Amy shook her head. “No more than any other child we had.”

The talk with her parents about her abandonment issues had helped tremendously in laying a foundation for her to stop thinking about being left on a doorstep and start accepting how much she was loved by the people most important in her life.

The notion some professional therapy might help bolster those feelings even more dropped into her mind again. Maybe when she got back home.

But you are home, her mind whispered. Dickens is your home. You merely exist in Vegas.

She felt the shocked truth of that statement all the way to her toenails.

She had no family in Las Vegas.

She did in Dickens.

She had a lot of acquaintances but no real friends in Vegas.

In Dickens, people knew, and liked, her.

While she lived alone and employed a staff in Vegas to help run her home and life, she often experienced real loneliness.

Since coming back to Dickens, the last thing she’d been was lonely.

Abra needed to give serious consideration to what her future life looked like, because the more time she spent in her hometown, the more she didn’t want to leave it.

With a week left before Christmas, Abra was cleaning up the kitchen after making herself lunch, and had tossed the detritus in the garbage disposal, like she had every single day since she’d been in the house. This day, the garbage disposal decided it had had enough and wanted to take a few vacation days for the holidays. With a flip of the wall switch, the motor groaned with the effort of a man walking uphill with a backpack weighing twice what he did. After two quick, grinding whirrs, it shuttered to a dead stop.

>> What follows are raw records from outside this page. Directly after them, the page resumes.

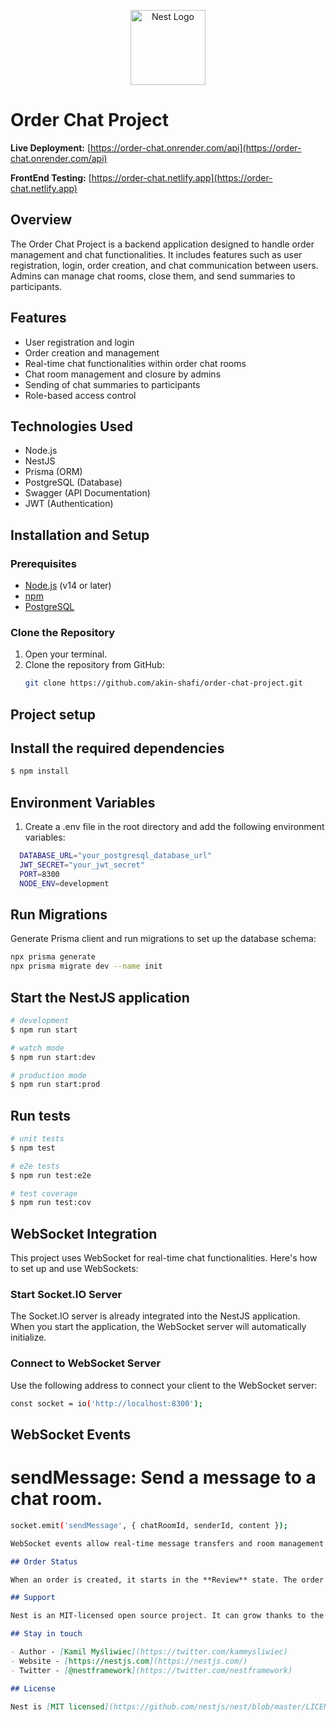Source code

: <p align="center">
  <a href="http://nestjs.com/" target="blank"><img src="https://nestjs.com/img/logo-small.svg" width="120" alt="Nest Logo" /></a>
</p>

# Order Chat Project

**Live Deployment:** [https://order-chat.onrender.com/api](https://order-chat.onrender.com/api)

**FrontEnd Testing:** [https://order-chat.netlify.app](https://order-chat.netlify.app)

## Overview

The Order Chat Project is a backend application designed to handle order management and chat functionalities. It includes features such as user registration, login, order creation, and chat communication between users. Admins can manage chat rooms, close them, and send summaries to participants.

## Features

- User registration and login
- Order creation and management
- Real-time chat functionalities within order chat rooms
- Chat room management and closure by admins
- Sending of chat summaries to participants
- Role-based access control

## Technologies Used

- Node.js
- NestJS
- Prisma (ORM)
- PostgreSQL (Database)
- Swagger (API Documentation)
- JWT (Authentication)

## Installation and Setup

### Prerequisites

- [Node.js](https://nodejs.org/) (v14 or later)
- [npm](https://www.npmjs.com/)
- [PostgreSQL](https://www.postgresql.org/)

### Clone the Repository

1. Open your terminal.
2. Clone the repository from GitHub:
   ```bash
   git clone https://github.com/akin-shafi/order-chat-project.git
   ```

## Project setup

## Install the required dependencies

```bash
$ npm install
```

## Environment Variables

1. Create a .env file in the root directory and add the following environment variables:

```bash
  DATABASE_URL="your_postgresql_database_url"
  JWT_SECRET="your_jwt_secret"
  PORT=8300
  NODE_ENV=development
```

## Run Migrations

Generate Prisma client and run migrations to set up the database schema:

```bash
npx prisma generate
npx prisma migrate dev --name init
```

## Start the NestJS application

```bash
# development
$ npm run start

# watch mode
$ npm run start:dev

# production mode
$ npm run start:prod
```

## Run tests

```bash
# unit tests
$ npm test

# e2e tests
$ npm run test:e2e

# test coverage
$ npm run test:cov
```

## WebSocket Integration

This project uses WebSocket for real-time chat functionalities. Here's how to set up and use WebSockets:

### Start Socket.IO Server

The Socket.IO server is already integrated into the NestJS application. When you start the application, the WebSocket server will automatically initialize.

### Connect to WebSocket Server

Use the following address to connect your client to the WebSocket server:

```bash
const socket = io('http://localhost:8300');

```

## WebSocket Events

# sendMessage: Send a message to a chat room.

```bash
socket.emit('sendMessage', { chatRoomId, senderId, content });

```

```markdown
WebSocket events allow real-time message transfers and room management for better user engagement.

## Order Status

When an order is created, it starts in the **Review** state. The order moves to the **Processing** state after an Admin closes the associated chat. Admins can move an order to the **Completed** state after processing is done.

## Support

Nest is an MIT-licensed open source project. It can grow thanks to the sponsors and support by the amazing backers. If you'd like to join them, please [read more here](https://docs.nestjs.com/support).

## Stay in touch

- Author - [Kamil Myśliwiec](https://twitter.com/kammysliwiec)
- Website - [https://nestjs.com](https://nestjs.com/)
- Twitter - [@nestframework](https://twitter.com/nestframework)

## License

Nest is [MIT licensed](https://github.com/nestjs/nest/blob/master/LICENSE).
```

Knowing nothing about disposals except how to turn them on and off, Abra pulled her phone from her pocket and sent off a quick text to the one person she’d bet her last dollar was an expert on all things.

~Garbage disposal decided to die. Can you come and either revive it or help me plan the burial?

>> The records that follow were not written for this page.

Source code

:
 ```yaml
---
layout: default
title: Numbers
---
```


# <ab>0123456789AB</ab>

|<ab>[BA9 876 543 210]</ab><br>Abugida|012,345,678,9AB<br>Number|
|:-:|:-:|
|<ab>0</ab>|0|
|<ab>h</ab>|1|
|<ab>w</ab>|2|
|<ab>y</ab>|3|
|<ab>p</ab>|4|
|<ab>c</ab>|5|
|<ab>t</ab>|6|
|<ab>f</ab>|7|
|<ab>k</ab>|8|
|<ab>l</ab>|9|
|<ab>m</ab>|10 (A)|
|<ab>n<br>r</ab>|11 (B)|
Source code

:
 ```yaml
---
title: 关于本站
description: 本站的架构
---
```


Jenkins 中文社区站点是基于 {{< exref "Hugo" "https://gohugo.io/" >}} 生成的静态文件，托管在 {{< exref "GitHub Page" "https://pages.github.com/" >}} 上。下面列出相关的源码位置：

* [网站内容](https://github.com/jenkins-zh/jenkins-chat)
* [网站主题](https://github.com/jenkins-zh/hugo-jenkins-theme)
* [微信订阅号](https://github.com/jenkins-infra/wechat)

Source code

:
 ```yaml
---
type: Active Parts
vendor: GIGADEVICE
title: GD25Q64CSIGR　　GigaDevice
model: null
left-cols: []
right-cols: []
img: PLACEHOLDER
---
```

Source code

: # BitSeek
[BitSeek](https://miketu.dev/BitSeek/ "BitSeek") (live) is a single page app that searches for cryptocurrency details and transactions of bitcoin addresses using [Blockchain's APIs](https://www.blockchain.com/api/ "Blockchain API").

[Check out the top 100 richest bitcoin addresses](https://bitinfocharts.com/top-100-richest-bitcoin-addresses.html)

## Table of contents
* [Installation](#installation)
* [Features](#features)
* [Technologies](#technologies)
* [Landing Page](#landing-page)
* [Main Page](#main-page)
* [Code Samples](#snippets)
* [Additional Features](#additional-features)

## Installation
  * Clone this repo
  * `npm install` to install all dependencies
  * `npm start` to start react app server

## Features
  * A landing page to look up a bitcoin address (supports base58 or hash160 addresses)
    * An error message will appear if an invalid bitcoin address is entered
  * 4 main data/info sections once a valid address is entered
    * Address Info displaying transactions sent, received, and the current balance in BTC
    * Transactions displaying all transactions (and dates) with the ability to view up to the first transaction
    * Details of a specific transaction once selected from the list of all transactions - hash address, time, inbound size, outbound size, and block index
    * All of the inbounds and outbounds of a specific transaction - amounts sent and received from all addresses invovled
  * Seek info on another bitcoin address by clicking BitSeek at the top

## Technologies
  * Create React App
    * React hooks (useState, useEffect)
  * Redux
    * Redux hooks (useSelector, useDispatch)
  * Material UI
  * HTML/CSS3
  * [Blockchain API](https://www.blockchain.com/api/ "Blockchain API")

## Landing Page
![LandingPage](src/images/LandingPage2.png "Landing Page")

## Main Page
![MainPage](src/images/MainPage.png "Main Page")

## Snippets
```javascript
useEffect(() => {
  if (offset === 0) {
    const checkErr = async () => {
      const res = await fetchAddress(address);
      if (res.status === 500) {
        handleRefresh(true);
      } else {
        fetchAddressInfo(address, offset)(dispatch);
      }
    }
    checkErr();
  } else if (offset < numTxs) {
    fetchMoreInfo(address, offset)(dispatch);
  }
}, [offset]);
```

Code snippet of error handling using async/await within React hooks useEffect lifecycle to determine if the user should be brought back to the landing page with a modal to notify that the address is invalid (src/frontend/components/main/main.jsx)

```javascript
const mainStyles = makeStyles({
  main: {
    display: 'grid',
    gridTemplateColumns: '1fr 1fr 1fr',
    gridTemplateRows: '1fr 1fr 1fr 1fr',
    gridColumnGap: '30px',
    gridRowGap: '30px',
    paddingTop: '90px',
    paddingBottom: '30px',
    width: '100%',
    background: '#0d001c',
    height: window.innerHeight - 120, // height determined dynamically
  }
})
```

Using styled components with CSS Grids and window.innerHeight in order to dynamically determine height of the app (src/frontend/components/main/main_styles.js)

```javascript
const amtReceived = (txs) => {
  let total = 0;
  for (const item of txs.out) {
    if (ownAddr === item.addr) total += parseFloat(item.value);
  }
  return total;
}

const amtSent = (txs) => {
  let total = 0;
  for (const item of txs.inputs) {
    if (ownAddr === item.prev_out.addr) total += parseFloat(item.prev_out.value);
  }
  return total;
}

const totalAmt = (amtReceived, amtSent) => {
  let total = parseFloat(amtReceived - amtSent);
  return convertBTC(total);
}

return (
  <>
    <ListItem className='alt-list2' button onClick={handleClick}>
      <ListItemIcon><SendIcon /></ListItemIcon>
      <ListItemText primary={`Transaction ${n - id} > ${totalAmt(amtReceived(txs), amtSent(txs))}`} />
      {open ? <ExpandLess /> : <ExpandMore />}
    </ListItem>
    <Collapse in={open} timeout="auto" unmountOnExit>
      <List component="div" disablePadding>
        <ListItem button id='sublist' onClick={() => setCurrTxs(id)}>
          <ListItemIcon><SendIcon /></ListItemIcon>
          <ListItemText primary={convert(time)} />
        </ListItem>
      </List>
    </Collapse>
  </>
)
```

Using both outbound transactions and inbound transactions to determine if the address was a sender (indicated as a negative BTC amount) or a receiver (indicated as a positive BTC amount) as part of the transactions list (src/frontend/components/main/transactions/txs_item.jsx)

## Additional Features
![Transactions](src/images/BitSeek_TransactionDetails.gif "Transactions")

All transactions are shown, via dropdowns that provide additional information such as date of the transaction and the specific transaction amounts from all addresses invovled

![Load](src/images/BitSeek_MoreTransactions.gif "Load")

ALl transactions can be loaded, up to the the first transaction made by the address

Bree’s reply was almost immediate.

~ Did it really break or are you just missing me?

“Both,” she said out loud and laughed, then typed in the same response.

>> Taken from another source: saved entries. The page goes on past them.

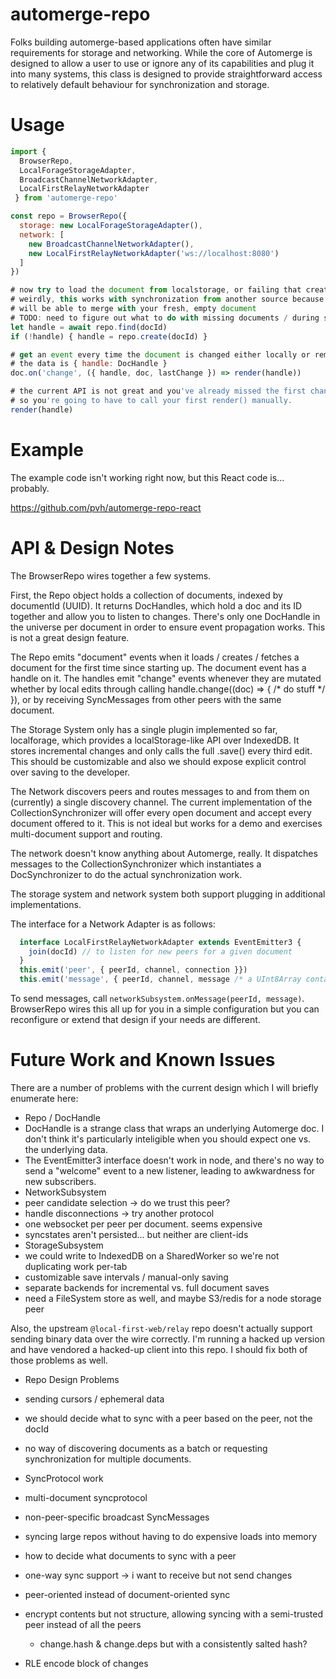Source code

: # automerge-repo

Folks building automerge-based applications often have similar requirements for storage and networking. While the core of Automerge is designed to allow a user to use or ignore any of its capabilities and plug it into many systems, this class is designed to provide straightforward access to relatively default behaviour for synchronization and storage.

# Usage
```js
import {
  BrowserRepo, 
  LocalForageStorageAdapter,
  BroadcastChannelNetworkAdapter,
  LocalFirstRelayNetworkAdapter
 } from 'automerge-repo'

const repo = BrowserRepo({
  storage: new LocalForageStorageAdapter(),
  network: [
    new BroadcastChannelNetworkAdapter(),
    new LocalFirstRelayNetworkAdapter('ws://localhost:8080')
  ]
})

# now try to load the document from localstorage, or failing that create a new one
# weirdly, this works with synchronization from another source because the other source
# will be able to merge with your fresh, empty document
# TODO: need to figure out what to do with missing documents / during sync
let handle = await repo.find(docId)
if (!handle) { handle = repo.create(docId) }

# get an event every time the document is changed either locally or remotely
# the data is { handle: DocHandle }
doc.on('change', ({ handle, doc, lastChange }) => render(handle))

# the current API is not great and you've already missed the first change notification by now
# so you're going to have to call your first render() manually.
render(handle)
```

# Example

The example code isn't working right now, but this React code is... probably.

https://github.com/pvh/automerge-repo-react

# API & Design Notes

The BrowserRepo wires together a few systems.

First, the Repo object holds a collection of documents, indexed by documentId (UUID). It returns DocHandles, which hold a doc and its ID together and allow you to listen to changes. There's only one DocHandle in the universe per document in order to ensure event propagation works. This is not a great design feature.

The Repo emits "document" events when it loads / creates / fetches a document for the first time since starting up. The document event has a handle on it. The handles emit "change" events whenever they are mutated whether by local edits through calling handle.change((doc) => { /* do stuff */ }), or by receiving SyncMessages from other peers with the same document.

The Storage System only has a single plugin implemented so far, localforage, which provides a localStorage-like API over IndexedDB. It stores incremental changes and only calls the full .save() every third edit. This should be customizable and also we should expose explicit control over saving to the developer.

The Network discovers peers and routes messages to and from them on (currently) a single discovery channel. The current implementation of the CollectionSynchronizer will offer every open document and accept every document offered to it. This is not ideal but works for a demo and exercises multi-document support and routing.

The network doesn't know anything about Automerge, really. It dispatches messages to the CollectionSynchronizer which instantiates a DocSynchronizer to do the actual synchronization work.

The storage system and network system both support plugging in additional implementations.

The interface for a Network Adapter is as follows:

```js
  interface LocalFirstRelayNetworkAdapter extends EventEmitter3 {
    join(docId) // to listen for new peers for a given document
  }
  this.emit('peer', { peerId, channel, connection }})
  this.emit('message', { peerId, channel, message /* a UInt8Array containing a SyncMessage */ }})
```

To send messages, call `networkSubsystem.onMessage(peerId, message)`. BrowserRepo wires this all up for you in a simple configuration but you can reconfigure or extend that design if your needs are different.

# Future Work and Known Issues

There are a number of problems with the current design which I will briefly enumerate here:
 * Repo / DocHandle
  * DocHandle is a strange class that wraps an underlying Automerge doc. I don't think it's particularly inteligible when you should expect one vs. the underlying data.
  * The EventEmitter3 interface doesn't work in node, and there's no way to send a "welcome" event to a new listener, leading to awkwardness for new subscribers.
 * NetworkSubsystem
  * peer candidate selection -> do we trust this peer?
  * handle disconnections -> try another protocol
  * one websocket per peer per document. seems expensive
  * syncstates aren't persisted... but neither are client-ids
 * StorageSubsystem
  * we could write to IndexedDB on a SharedWorker so we're not duplicating work per-tab
  * customizable save intervals / manual-only saving
  * separate backends for incremental vs. full document saves
  * need a FileSystem store as well, and maybe S3/redis for a node storage peer 

Also, the upstream `@local-first-web/relay` repo doesn't actually support sending binary data over the wire correctly. I'm running a hacked up version and have vendored a hacked-up client into this repo. I should fix both of those problems as well.

* Repo Design Problems
 * sending cursors / ephemeral data
 * we should decide what to sync with a peer based on the peer, not the docId
 * no way of discovering documents as a batch or requesting synchronization for multiple documents.

* SyncProtocol work
 * multi-document syncprotocol
 * non-peer-specific broadcast SyncMessages
 * syncing large repos without having to do expensive loads into memory
 * how to decide what documents to sync with a peer
 * one-way sync support -> i want to receive but not send changes
 * peer-oriented instead of document-oriented sync
 * encrypt contents but not structure, allowing syncing with a semi-trusted peer instead of all the peers
    * change.hash & change.deps but with a consistently salted hash?
 * RLE encode block of changes
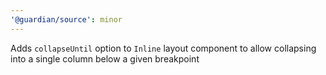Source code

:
 ```yaml
---
'@guardian/source': minor
---
```


Adds `collapseUntil` option to `Inline` layout component to allow collapsing into a single column below a given breakpoint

~ Give me twenty. I’m almost finished here.

She hadn’t seen him since he’d left her kitchen after he’d made her waffles. While she waited, Abra ran a quick brush through her tangled hair and pulled it up into a messy bun, then swiped some mascara across her makeup-less lashes. She’d just finished brushing her teeth—because fresh breath for kissing was so much more pleasurable than the lingering taste of bologna on whole wheat—when the doorbell chimed.

“You got here fast,” she said, anticipation in her voice and a huge smile on her face as she threw the door open.

The smile died a horrible death when she discovered Frank Flavio standing on her doorstep.